_WHAT THE TASK ASKS_:
Where a line has odd spacing or punctuation, keep it; transcribe all the entries exactly.

*** DATA IN THIS EXERCISE ***

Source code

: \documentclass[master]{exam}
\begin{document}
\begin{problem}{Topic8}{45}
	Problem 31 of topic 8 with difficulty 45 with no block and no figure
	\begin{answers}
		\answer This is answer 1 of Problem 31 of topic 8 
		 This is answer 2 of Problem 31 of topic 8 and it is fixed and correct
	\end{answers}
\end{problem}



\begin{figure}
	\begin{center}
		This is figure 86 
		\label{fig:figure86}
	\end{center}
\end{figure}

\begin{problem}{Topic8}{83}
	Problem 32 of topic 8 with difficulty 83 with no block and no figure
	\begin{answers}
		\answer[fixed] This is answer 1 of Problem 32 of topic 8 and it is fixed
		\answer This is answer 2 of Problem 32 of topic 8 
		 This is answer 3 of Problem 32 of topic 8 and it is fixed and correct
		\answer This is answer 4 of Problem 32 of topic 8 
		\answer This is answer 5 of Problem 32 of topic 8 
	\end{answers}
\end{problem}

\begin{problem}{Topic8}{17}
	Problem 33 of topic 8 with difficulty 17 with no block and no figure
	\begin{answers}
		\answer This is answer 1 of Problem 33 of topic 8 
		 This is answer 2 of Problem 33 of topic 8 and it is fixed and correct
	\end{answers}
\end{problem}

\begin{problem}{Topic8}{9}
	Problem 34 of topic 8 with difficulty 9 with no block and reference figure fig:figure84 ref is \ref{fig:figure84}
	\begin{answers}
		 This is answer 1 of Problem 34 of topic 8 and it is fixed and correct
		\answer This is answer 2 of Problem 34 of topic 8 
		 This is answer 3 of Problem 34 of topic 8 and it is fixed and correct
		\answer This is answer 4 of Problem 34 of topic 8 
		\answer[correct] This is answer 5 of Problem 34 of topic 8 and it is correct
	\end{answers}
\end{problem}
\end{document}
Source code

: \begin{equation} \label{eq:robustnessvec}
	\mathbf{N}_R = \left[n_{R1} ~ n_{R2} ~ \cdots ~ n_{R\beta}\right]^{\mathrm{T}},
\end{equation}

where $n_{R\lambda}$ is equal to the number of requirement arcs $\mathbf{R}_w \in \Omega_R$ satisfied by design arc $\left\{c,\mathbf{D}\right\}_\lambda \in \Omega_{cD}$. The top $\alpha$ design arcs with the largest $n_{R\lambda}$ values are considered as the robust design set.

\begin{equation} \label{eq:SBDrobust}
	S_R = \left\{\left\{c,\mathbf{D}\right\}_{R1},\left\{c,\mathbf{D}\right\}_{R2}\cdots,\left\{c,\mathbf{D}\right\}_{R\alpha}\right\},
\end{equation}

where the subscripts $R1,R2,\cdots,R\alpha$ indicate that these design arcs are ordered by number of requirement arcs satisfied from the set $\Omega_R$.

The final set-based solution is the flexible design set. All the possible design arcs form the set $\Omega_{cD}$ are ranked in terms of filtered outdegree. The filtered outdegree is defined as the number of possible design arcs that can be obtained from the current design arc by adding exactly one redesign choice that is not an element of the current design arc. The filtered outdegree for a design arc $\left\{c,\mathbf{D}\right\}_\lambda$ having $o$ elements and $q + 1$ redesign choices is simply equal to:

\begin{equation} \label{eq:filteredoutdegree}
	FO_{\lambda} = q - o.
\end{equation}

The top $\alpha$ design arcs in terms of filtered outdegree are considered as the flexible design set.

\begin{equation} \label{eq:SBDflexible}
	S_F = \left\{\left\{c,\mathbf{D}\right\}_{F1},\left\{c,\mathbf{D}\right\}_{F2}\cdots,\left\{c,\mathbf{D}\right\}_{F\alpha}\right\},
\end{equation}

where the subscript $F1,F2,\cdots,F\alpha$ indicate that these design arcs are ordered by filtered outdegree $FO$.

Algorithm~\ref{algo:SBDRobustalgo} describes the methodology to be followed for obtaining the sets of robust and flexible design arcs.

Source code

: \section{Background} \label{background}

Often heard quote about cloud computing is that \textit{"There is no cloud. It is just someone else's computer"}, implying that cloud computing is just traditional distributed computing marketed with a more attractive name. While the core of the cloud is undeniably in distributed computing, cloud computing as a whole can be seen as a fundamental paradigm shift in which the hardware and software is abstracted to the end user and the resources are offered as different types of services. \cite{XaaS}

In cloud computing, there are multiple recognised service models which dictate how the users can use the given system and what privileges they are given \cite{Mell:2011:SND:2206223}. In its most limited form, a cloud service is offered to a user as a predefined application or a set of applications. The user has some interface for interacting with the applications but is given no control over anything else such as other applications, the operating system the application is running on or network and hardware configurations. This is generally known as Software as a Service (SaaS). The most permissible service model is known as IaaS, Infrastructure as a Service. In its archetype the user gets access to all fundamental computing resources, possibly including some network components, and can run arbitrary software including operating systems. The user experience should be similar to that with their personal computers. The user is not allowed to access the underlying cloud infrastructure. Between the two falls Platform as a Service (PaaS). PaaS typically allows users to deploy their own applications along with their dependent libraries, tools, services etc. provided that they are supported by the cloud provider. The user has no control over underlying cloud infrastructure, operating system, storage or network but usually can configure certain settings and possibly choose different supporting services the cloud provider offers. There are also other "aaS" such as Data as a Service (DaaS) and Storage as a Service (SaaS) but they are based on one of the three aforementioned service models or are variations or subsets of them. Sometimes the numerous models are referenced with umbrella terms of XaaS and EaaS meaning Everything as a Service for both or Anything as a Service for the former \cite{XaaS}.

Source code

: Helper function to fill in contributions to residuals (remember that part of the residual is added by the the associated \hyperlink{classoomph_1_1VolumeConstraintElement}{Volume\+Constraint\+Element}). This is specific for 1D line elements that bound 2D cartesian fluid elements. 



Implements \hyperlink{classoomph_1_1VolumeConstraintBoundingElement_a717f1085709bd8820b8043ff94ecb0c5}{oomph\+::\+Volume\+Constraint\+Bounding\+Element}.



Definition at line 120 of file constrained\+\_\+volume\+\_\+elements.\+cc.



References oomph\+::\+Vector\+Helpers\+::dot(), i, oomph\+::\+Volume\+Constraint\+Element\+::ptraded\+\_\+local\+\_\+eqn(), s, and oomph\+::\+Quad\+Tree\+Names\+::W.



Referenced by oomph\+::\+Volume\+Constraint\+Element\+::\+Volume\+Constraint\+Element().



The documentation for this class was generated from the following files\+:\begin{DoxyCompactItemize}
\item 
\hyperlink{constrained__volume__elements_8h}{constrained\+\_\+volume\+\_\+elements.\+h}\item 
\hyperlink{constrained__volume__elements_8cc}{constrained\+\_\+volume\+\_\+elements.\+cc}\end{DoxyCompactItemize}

*** End of DATA IN THIS EXERCISE ***

_RESULT BELOW_:
Source code

: \documentclass[master]{exam}
\begin{document}
\begin{problem}{Topic8}{45}
	Problem 31 of topic 8 with difficulty 45 with no block and no figure
	\begin{answers}
		\answer This is answer 1 of Problem 31 of topic 8 
		 This is answer 2 of Problem 31 of topic 8 and it is fixed and correct
	\end{answers}
\end{problem}



\begin{figure}
	\begin{center}
		This is figure 86 
		\label{fig:figure86}
	\end{center}
\end{figure}

\begin{problem}{Topic8}{83}
	Problem 32 of topic 8 with difficulty 83 with no block and no figure
	\begin{answers}
		\answer[fixed] This is answer 1 of Problem 32 of topic 8 and it is fixed
		\answer This is answer 2 of Problem 32 of topic 8 
		 This is answer 3 of Problem 32 of topic 8 and it is fixed and correct
		\answer This is answer 4 of Problem 32 of topic 8 
		\answer This is answer 5 of Problem 32 of topic 8 
	\end{answers}
\end{problem}

\begin{problem}{Topic8}{17}
	Problem 33 of topic 8 with difficulty 17 with no block and no figure
	\begin{answers}
		\answer This is answer 1 of Problem 33 of topic 8 
		 This is answer 2 of Problem 33 of topic 8 and it is fixed and correct
	\end{answers}
\end{problem}

\begin{problem}{Topic8}{9}
	Problem 34 of topic 8 with difficulty 9 with no block and reference figure fig:figure84 ref is \ref{fig:figure84}
	\begin{answers}
		 This is answer 1 of Problem 34 of topic 8 and it is fixed and correct
		\answer This is answer 2 of Problem 34 of topic 8 
		 This is answer 3 of Problem 34 of topic 8 and it is fixed and correct
		\answer This is answer 4 of Problem 34 of topic 8 
		\answer[correct] This is answer 5 of Problem 34 of topic 8 and it is correct
	\end{answers}
\end{problem}
\end{document}
Source code

: \begin{equation} \label{eq:robustnessvec}
	\mathbf{N}_R = \left[n_{R1} ~ n_{R2} ~ \cdots ~ n_{R\beta}\right]^{\mathrm{T}},
\end{equation}

where $n_{R\lambda}$ is equal to the number of requirement arcs $\mathbf{R}_w \in \Omega_R$ satisfied by design arc $\left\{c,\mathbf{D}\right\}_\lambda \in \Omega_{cD}$. The top $\alpha$ design arcs with the largest $n_{R\lambda}$ values are considered as the robust design set.

\begin{equation} \label{eq:SBDrobust}
	S_R = \left\{\left\{c,\mathbf{D}\right\}_{R1},\left\{c,\mathbf{D}\right\}_{R2}\cdots,\left\{c,\mathbf{D}\right\}_{R\alpha}\right\},
\end{equation}

where the subscripts $R1,R2,\cdots,R\alpha$ indicate that these design arcs are ordered by number of requirement arcs satisfied from the set $\Omega_R$.

The final set-based solution is the flexible design set. All the possible design arcs form the set $\Omega_{cD}$ are ranked in terms of filtered outdegree. The filtered outdegree is defined as the number of possible design arcs that can be obtained from the current design arc by adding exactly one redesign choice that is not an element of the current design arc. The filtered outdegree for a design arc $\left\{c,\mathbf{D}\right\}_\lambda$ having $o$ elements and $q + 1$ redesign choices is simply equal to:

\begin{equation} \label{eq:filteredoutdegree}
	FO_{\lambda} = q - o.
\end{equation}

The top $\alpha$ design arcs in terms of filtered outdegree are considered as the flexible design set.

\begin{equation} \label{eq:SBDflexible}
	S_F = \left\{\left\{c,\mathbf{D}\right\}_{F1},\left\{c,\mathbf{D}\right\}_{F2}\cdots,\left\{c,\mathbf{D}\right\}_{F\alpha}\right\},
\end{equation}

where the subscript $F1,F2,\cdots,F\alpha$ indicate that these design arcs are ordered by filtered outdegree $FO$.

Algorithm~\ref{algo:SBDRobustalgo} describes the methodology to be followed for obtaining the sets of robust and flexible design arcs.

Source code

: \section{Background} \label{background}

Often heard quote about cloud computing is that \textit{"There is no cloud. It is just someone else's computer"}, implying that cloud computing is just traditional distributed computing marketed with a more attractive name. While the core of the cloud is undeniably in distributed computing, cloud computing as a whole can be seen as a fundamental paradigm shift in which the hardware and software is abstracted to the end user and the resources are offered as different types of services. \cite{XaaS}

In cloud computing, there are multiple recognised service models which dictate how the users can use the given system and what privileges they are given \cite{Mell:2011:SND:2206223}. In its most limited form, a cloud service is offered to a user as a predefined application or a set of applications. The user has some interface for interacting with the applications but is given no control over anything else such as other applications, the operating system the application is running on or network and hardware configurations. This is generally known as Software as a Service (SaaS). The most permissible service model is known as IaaS, Infrastructure as a Service. In its archetype the user gets access to all fundamental computing resources, possibly including some network components, and can run arbitrary software including operating systems. The user experience should be similar to that with their personal computers. The user is not allowed to access the underlying cloud infrastructure. Between the two falls Platform as a Service (PaaS). PaaS typically allows users to deploy their own applications along with their dependent libraries, tools, services etc. provided that they are supported by the cloud provider. The user has no control over underlying cloud infrastructure, operating system, storage or network but usually can configure certain settings and possibly choose different supporting services the cloud provider offers. There are also other "aaS" such as Data as a Service (DaaS) and Storage as a Service (SaaS) but they are based on one of the three aforementioned service models or are variations or subsets of them. Sometimes the numerous models are referenced with umbrella terms of XaaS and EaaS meaning Everything as a Service for both or Anything as a Service for the former \cite{XaaS}.

Source code

: Helper function to fill in contributions to residuals (remember that part of the residual is added by the the associated \hyperlink{classoomph_1_1VolumeConstraintElement}{Volume\+Constraint\+Element}). This is specific for 1D line elements that bound 2D cartesian fluid elements. 



Implements \hyperlink{classoomph_1_1VolumeConstraintBoundingElement_a717f1085709bd8820b8043ff94ecb0c5}{oomph\+::\+Volume\+Constraint\+Bounding\+Element}.



Definition at line 120 of file constrained\+\_\+volume\+\_\+elements.\+cc.



References oomph\+::\+Vector\+Helpers\+::dot(), i, oomph\+::\+Volume\+Constraint\+Element\+::ptraded\+\_\+local\+\_\+eqn(), s, and oomph\+::\+Quad\+Tree\+Names\+::W.



Referenced by oomph\+::\+Volume\+Constraint\+Element\+::\+Volume\+Constraint\+Element().



The documentation for this class was generated from the following files\+:\begin{DoxyCompactItemize}
\item 
\hyperlink{constrained__volume__elements_8h}{constrained\+\_\+volume\+\_\+elements.\+h}\item 
\hyperlink{constrained__volume__elements_8cc}{constrained\+\_\+volume\+\_\+elements.\+cc}\end{DoxyCompactItemize}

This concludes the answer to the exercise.